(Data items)
+++

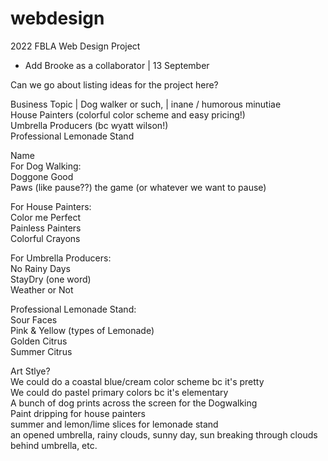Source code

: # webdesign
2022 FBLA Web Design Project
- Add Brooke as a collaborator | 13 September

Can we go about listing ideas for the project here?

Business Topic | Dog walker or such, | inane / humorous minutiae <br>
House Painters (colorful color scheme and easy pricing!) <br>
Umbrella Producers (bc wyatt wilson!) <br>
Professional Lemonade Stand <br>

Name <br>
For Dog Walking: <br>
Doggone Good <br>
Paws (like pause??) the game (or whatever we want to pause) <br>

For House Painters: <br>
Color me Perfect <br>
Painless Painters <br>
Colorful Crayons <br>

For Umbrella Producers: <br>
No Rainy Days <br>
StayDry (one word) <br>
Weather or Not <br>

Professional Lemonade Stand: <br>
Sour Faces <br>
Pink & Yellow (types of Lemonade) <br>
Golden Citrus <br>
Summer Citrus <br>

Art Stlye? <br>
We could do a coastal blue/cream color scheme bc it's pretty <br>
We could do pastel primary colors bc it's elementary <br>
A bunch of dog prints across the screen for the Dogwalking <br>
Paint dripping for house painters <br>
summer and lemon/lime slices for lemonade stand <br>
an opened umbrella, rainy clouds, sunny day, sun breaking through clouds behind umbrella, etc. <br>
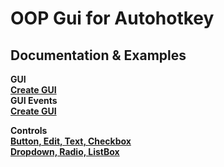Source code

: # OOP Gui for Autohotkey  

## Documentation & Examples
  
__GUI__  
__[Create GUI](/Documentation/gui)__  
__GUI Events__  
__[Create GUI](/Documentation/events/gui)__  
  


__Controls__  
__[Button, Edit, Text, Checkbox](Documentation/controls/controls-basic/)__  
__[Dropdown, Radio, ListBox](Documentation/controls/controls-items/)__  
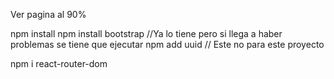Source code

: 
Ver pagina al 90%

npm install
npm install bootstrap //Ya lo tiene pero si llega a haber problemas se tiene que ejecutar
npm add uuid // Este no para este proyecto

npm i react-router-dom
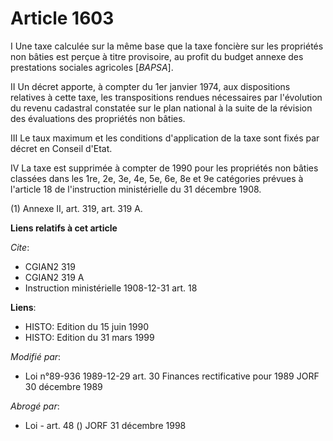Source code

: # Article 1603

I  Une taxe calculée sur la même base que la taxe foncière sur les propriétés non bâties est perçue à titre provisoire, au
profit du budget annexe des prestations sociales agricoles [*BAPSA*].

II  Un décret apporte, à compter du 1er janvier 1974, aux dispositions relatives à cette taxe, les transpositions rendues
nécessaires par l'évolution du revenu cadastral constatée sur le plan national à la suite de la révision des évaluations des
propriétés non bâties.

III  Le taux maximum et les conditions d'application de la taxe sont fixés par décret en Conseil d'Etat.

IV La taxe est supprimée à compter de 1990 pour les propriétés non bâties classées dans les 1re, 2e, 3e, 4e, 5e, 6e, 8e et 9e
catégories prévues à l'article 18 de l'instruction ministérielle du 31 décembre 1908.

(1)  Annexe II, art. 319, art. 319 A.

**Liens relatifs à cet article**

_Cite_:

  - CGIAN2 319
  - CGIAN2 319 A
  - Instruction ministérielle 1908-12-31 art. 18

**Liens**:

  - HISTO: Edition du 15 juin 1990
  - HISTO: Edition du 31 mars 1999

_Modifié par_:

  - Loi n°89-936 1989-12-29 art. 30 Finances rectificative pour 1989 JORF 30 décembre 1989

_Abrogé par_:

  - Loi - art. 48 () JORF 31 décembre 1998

+++

Note each line above that contains "propriétés" and copy it out.

I  Une taxe calculée sur la même base que la taxe foncière sur les propriétés non bâties est perçue à titre provisoire, au
propriétés non bâties.
IV La taxe est supprimée à compter de 1990 pour les propriétés non bâties classées dans les 1re, 2e, 3e, 4e, 5e, 6e, 8e et 9e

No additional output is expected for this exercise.